Hill R J, Duff H J, Sheldon R S
Department of Medicine, University of Calgary, Alberta, Canada.
Mol Pharmacol. 1989 Jul;36(1):150-9.
The state-dependent binding of class I antiarrhythmic drugs to a receptor associated with the cardiac sodium channel was assessed using [3H]batrachotoxinin A 20-alpha-benzoate [( 3H]BTXB) binding. [3H]BTXB binds specifically to and stabilizes activated states of the sodium channel. Quinidine (IC50 = 40 microM) and lidocaine [IC50 = 61 microM) inhibited equilibrium [3H]BTXB binding to sodium channels present on freshly isolated rat cardiac myocytes. Scatchard analysis of [3H]BTXB binding in the presence of quinidine and lidocaine revealed two apparent patterns of inhibition. Quinidine (33 microM) increased the KD but had no significant effect on the Bmax, whereas lidocaine (91 microM) reduced the Bmax but had no significant effect on the KD. To address drug binding to activated and nonactivated states, we exploited the state-specific binding of [3H]BTXB. Drugs that increase the rate of dissociation (k-1) of [3H]BTXB must bind to sodium channels to which [3H]BTXB is already bound (i.e., activated channels). Therefore, drug-mediated increases in k-1 measure drug binding to activated states. Both quinidine and lidocaine increased the k-1 of [3H]BTXB, indicating drug binding to and destablization of activated sodium channels. However, the minimal affinities of quinidine and lidocaine for activated channels (KDact) were estimated to be 433 and 455 microM, respectively, concentrations much higher than the equilibrium IC50 values. Drugs that allosterically decrease the rate of association (k+1) of [3H]BTXB must bind to sodium channels to which [3H]BTXB is not already bound (i.e., nonactivated channels). Therefore, drug-mediated decreases in k+1 measures drug binding to nonactivated states. Quinidine and lidocaine decreased the k+1 of [3H]BTXB, indicating drug binding to and stablization of nonactivated sodium channels. The affinity of quinidine and lidocaine for nonactivated channels (KDnon) was estimated to be 10 and 35 microM, respectively, concentrations close to the equilibrium IC50 values. The markedly different KDact and KDnon values for both quinidine and lidocaine indicate state-dependent binding of quinidine and lidocaine to the class I receptor on the cardiac sodium channel. Both drugs destabilize activated channels and stabilize nonactivated channels. The Scatchard results suggest that quinidine and lidocaine may have different mechanisms of allosteric inhibition of [3H]BTXB binding.

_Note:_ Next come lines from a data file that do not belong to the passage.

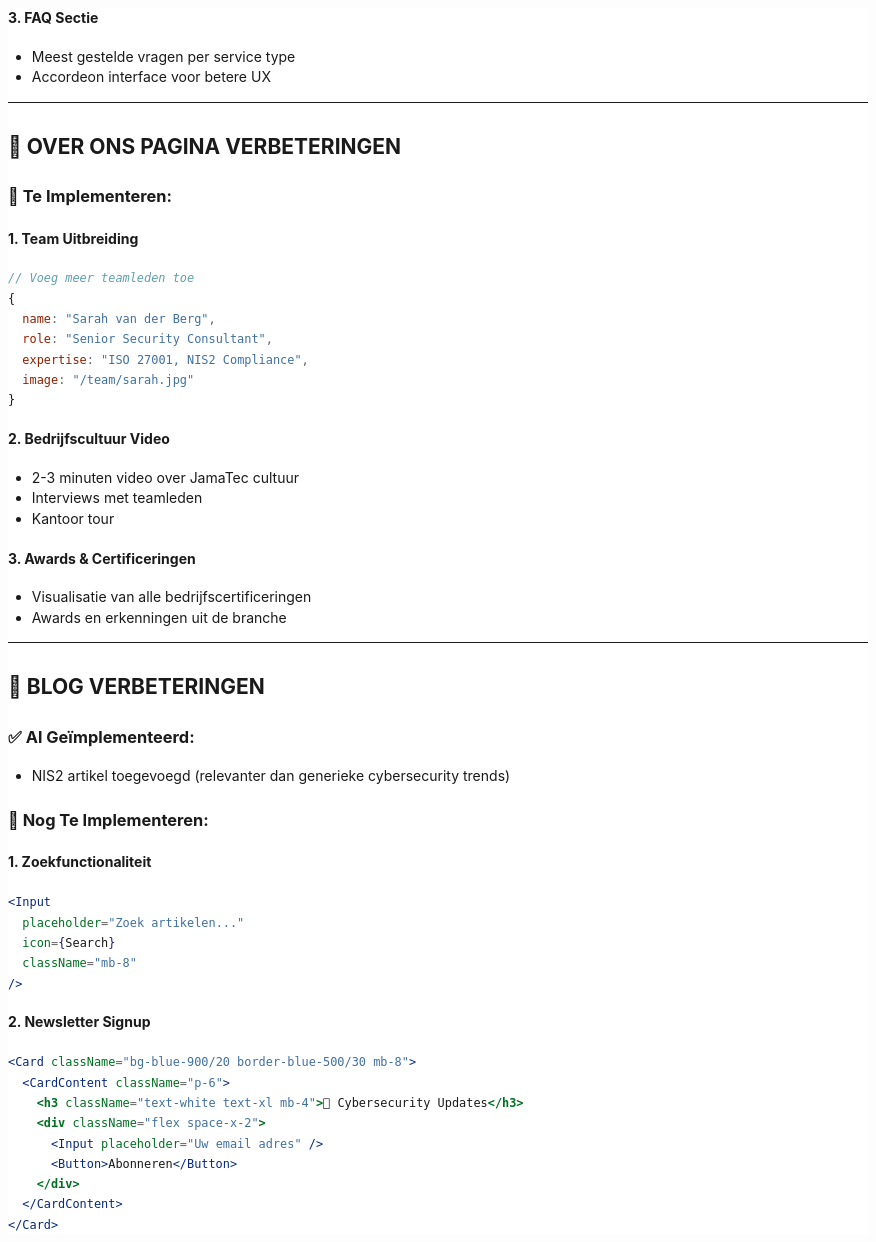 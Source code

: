 #### **3. FAQ Sectie**
- Meest gestelde vragen per service type
- Accordeon interface voor betere UX

---

## 👥 **OVER ONS PAGINA VERBETERINGEN**

### 📝 **Te Implementeren:**

#### **1. Team Uitbreiding**
```jsx
// Voeg meer teamleden toe
{
  name: "Sarah van der Berg",
  role: "Senior Security Consultant", 
  expertise: "ISO 27001, NIS2 Compliance",
  image: "/team/sarah.jpg"
}
```

#### **2. Bedrijfscultuur Video**
- 2-3 minuten video over JamaTec cultuur
- Interviews met teamleden
- Kantoor tour

#### **3. Awards & Certificeringen**
- Visualisatie van alle bedrijfscertificeringen
- Awards en erkenningen uit de branche

---

## 📝 **BLOG VERBETERINGEN**

### ✅ **Al Geïmplementeerd:**
- NIS2 artikel toegevoegd (relevanter dan generieke cybersecurity trends)

### 📝 **Nog Te Implementeren:**

#### **1. Zoekfunctionaliteit**
```jsx
<Input 
  placeholder="Zoek artikelen..." 
  icon={Search}
  className="mb-8"
/>
```

#### **2. Newsletter Signup**
```jsx
<Card className="bg-blue-900/20 border-blue-500/30 mb-8">
  <CardContent className="p-6">
    <h3 className="text-white text-xl mb-4">📧 Cybersecurity Updates</h3>
    <div className="flex space-x-2">
      <Input placeholder="Uw email adres" />
      <Button>Abonneren</Button>
    </div>
  </CardContent>
</Card>
```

使用[3H]蛙毒素A 20-α-苯甲酸酯([3H]BTXB)结合实验评估了I类抗心律失常药物与心脏钠通道相关受体的状态依赖性结合。[3H]BTXB特异性结合并稳定钠通道的激活状态。奎尼丁(IC50 = 40 microM)和利多卡因[IC50 = 61 microM]抑制了[3H]BTXB与新鲜分离的大鼠心肌细胞上存在的钠通道的平衡结合。在奎尼丁和利多卡因存在下对[3H]BTXB结合进行的Scatchard分析揭示了两种明显的抑制模式。奎尼丁(33 microM)增加了KD,但对Bmax没有显著影响,而利多卡因(91 microM)降低了Bmax,但对KD没有显著影响。为了研究药物与激活态和非激活态的结合,我们利用了[3H]BTXB的状态特异性结合。增加[3H]BTXB解离速率(k-1)的药物必须与已经结合了[3H]BTXB的钠通道结合(即激活的通道)。因此,药物介导的k-1增加衡量了药物与激活态的结合。奎尼丁和利多卡因都增加了[3H]BTXB的k-1,表明药物与激活的钠通道结合并使其不稳定。然而,奎尼丁和利多卡因对激活通道的最小亲和力(KDact)估计分别为433和455 microM,这些浓度远高于平衡IC50值。变构降低[3H]BTXB结合速率(k+1)的药物必须与尚未结合[3H]BTXB的钠通道结合(即非激活通道)。因此,药物介导的k+1降低衡量了药物与非激活态的结合。奎尼丁和利多卡因降低了[3H]BTXB的k+1,表明药物与非激活的钠通道结合并使其稳定。奎尼丁和利多卡因对非激活通道的亲和力(KDnon)估计分别为10和35 microM,这些浓度接近平衡IC50值。奎尼丁和利多卡因明显不同的KDact和KDnon值表明奎尼丁和利多卡因与心脏钠通道上的I类受体存在状态依赖性结合。两种药物都使激活通道不稳定并使非激活通道稳定。Scatchard结果表明,奎尼丁和利多卡因可能具有变构抑制[3H]BTXB结合的不同机制。